WHAT IS REQUIRED –
Nothing but the lines from the start of the entries through the line containing "from production!** ⚡" should appear in the answer, each given exactly.

Data extracted from a collection
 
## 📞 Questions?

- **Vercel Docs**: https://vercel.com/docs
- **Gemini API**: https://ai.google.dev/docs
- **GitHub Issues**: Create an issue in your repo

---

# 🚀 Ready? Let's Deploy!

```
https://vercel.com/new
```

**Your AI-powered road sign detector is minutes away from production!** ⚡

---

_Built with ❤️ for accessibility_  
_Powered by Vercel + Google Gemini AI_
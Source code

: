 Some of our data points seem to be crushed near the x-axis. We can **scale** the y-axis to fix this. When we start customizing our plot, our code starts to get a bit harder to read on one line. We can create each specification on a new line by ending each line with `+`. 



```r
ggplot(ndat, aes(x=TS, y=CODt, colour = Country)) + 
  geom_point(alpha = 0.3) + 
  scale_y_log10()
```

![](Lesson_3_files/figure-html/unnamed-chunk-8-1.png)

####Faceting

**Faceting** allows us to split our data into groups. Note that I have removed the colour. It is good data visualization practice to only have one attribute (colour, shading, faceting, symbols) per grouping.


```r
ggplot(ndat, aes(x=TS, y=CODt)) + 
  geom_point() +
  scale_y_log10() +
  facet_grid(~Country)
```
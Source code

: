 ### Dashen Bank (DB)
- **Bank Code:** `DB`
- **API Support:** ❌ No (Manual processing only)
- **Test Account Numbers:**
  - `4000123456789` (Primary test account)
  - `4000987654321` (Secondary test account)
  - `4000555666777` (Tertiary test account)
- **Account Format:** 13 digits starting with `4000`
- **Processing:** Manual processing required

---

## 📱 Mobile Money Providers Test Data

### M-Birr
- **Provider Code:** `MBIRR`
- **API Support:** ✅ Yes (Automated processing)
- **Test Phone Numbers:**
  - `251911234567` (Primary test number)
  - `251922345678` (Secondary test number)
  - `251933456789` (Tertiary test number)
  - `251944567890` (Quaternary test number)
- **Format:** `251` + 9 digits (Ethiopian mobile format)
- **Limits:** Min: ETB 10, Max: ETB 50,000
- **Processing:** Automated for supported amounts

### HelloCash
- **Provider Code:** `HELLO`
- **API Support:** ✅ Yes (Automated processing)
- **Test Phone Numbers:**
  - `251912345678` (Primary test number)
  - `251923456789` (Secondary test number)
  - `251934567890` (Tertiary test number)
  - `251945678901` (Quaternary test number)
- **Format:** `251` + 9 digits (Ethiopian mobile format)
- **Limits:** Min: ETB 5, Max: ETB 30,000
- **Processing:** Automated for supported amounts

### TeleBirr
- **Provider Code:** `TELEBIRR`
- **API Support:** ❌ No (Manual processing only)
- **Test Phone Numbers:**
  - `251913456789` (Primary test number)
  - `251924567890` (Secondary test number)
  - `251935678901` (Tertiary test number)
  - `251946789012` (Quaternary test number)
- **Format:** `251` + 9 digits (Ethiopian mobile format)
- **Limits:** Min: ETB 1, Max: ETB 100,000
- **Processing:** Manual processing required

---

REPLY TO THE EXERCISE –
## 📞 Questions?

- **Vercel Docs**: https://vercel.com/docs
- **Gemini API**: https://ai.google.dev/docs
- **GitHub Issues**: Create an issue in your repo

---

# 🚀 Ready? Let's Deploy!

```
https://vercel.com/new
```

**Your AI-powered road sign detector is minutes away from production!** ⚡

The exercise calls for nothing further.